VICKSBURG, Miss. – The U.S. Army Corps of Engineers (USACE) and its partners received the U.K. Environment Agency Flood & Coast International Excellence Award June 30 for the Tyndall Coastal Resilience Study.
The study focused on rebuilding Tyndall Air Force Base, Florida, as an Installation of the Future in the aftermath of Hurricane Michael, a Category 5 storm, which damaged the base and surrounding area in October 2018.
“In addition to USACE’s Engineering with Nature (EWN) program and the U.S. Army Engineer Research and Development Center, this great team included Jacobs Engineering Group, the U.S. Air Force and the U.S. Fish and Wildlife Service,” said Dr. Todd Bridges, national lead for EWN. “We’ve been working together on this project for nearly two years, and this international award recognizes our achievements – it’s a great honor.”
The U.K.’s Environment Agency is responsible for protecting and enhancing the environment, including flood and coastal risk management. The organization has a staff of more than 11,000, a budget of approximately $2 billion and a range of responsibilities like those discharged by the Federal Emergency Management Agency, the U.S. Environmental Protection Agency and USACE.
During the video award presentation, an Environment Agency spokesperson said the judges were inspired by the Tyndall team’s collaborative international effort and the innovative nature-based solutions for rebuilding in complex and sensitive coastal locations. The judges were also impressed with the alternative finance strategies the study identified and how these could be used to fund similar projects in other settings in the future.
The project’s activities have involved more than 30 organizations who worked together to identify over $4 million in potential grant opportunities.

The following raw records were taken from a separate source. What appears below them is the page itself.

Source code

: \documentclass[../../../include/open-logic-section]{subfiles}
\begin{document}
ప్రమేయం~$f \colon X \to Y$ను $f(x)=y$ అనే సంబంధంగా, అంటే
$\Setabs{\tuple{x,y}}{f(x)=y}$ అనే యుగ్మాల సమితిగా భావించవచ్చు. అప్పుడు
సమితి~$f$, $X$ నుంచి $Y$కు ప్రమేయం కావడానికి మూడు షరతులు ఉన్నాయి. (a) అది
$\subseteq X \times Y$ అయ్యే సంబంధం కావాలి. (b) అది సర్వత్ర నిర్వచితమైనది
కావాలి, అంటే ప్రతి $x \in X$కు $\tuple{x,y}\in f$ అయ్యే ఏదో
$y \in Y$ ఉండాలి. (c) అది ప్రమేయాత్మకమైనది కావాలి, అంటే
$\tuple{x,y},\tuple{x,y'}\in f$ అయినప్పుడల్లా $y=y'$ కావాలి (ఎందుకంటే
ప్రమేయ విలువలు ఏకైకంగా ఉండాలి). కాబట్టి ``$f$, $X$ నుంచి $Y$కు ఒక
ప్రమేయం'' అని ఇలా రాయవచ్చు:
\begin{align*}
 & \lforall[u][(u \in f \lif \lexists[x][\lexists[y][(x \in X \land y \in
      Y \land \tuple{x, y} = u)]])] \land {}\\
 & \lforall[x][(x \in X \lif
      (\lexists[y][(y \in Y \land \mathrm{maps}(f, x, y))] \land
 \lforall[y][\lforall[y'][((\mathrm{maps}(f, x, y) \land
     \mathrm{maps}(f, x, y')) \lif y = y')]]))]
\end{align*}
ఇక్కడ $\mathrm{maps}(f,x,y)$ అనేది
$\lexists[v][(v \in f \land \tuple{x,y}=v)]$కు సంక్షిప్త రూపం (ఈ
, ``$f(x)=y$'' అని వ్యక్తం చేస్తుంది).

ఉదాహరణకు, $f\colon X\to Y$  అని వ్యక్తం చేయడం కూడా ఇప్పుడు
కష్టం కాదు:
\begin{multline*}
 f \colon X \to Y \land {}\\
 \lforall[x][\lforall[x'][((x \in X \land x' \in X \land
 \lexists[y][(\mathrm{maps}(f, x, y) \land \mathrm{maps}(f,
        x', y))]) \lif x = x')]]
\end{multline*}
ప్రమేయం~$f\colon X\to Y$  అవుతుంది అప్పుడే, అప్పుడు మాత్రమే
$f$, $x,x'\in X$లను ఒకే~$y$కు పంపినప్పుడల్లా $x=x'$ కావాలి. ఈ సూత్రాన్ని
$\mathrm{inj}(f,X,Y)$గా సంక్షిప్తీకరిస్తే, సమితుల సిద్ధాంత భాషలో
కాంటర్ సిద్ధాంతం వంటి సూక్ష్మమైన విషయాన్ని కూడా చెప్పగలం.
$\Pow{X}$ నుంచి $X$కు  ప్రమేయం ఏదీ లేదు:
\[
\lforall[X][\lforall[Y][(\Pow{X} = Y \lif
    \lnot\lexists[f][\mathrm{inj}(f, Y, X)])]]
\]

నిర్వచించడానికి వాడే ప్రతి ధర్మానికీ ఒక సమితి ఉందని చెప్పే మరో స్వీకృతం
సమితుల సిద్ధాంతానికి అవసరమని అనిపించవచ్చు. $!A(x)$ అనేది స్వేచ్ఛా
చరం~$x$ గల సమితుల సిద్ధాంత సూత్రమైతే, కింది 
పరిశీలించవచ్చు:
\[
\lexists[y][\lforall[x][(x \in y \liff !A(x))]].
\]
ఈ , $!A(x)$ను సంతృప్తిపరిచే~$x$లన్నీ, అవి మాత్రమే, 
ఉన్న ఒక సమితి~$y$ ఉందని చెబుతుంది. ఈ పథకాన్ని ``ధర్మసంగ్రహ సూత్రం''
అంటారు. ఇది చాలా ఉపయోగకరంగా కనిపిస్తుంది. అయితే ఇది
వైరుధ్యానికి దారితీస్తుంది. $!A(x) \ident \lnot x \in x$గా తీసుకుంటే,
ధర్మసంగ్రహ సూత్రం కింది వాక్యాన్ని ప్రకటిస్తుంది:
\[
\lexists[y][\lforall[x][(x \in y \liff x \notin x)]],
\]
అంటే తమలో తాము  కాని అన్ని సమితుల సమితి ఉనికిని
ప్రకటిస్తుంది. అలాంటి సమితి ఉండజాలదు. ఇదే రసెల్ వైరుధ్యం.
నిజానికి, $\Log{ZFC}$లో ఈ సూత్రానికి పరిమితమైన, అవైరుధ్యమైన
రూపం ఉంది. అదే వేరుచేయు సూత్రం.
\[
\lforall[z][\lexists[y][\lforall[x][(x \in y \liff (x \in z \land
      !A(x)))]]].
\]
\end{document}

The Tyndall team completed a number of technical studies to assess the level of flood risk, investigate a range of solutions and develop pilot projects to test the solutions.
The four pilot projects included reinforcing and building up dunes at the southern end of the base; investigating new strategies for rebuilding dunes on the barrier islands, including trapping sand by using fences, woody debris and new vegetation; strategically placing subtidal sediments and sand to enhance natural environments by buffering wave energy and reducing storm surges; and exploring opportunities for placing sediment to enhance intertidal flats and salt marshes, using oyster reefs or living shorelines to reduce erosion, and constructing levees to reduce flooding.
“One thing we learned from this project is that creating a diverse menu of nature-based solutions is critical to accommodating the range of site conditions encountered at military installations,” Bridges said. “Each part of the project will deliver different combinations of multiple benefits: preventing erosion; protecting people and assets from damaging storm surge; enhancing the recreational value of the area for visitors, which will also contribute to the local economy and provide social value for Air Force personnel and the surrounding community; and providing habitat for threatened and endangered species, such as nesting sea turtles.”
Retired Air Force Brig. Gen. Patrice Melancon, who served as the executive director of the Tyndall Air Force Base, Florida Reconstruction Program Management Office, and who participated in an EWN podcast, said, “We’re hoping it will be a model for all other coastal areas in the U.S.”
“We turned a catastrophe into an opportunity to rebuild better, using the latest science and engineering and EWN best practices,” Bridges said. “We know once the rebuilding is complete, Tyndall will be the base and the coastal facility everyone looks to as an example of what can be done.”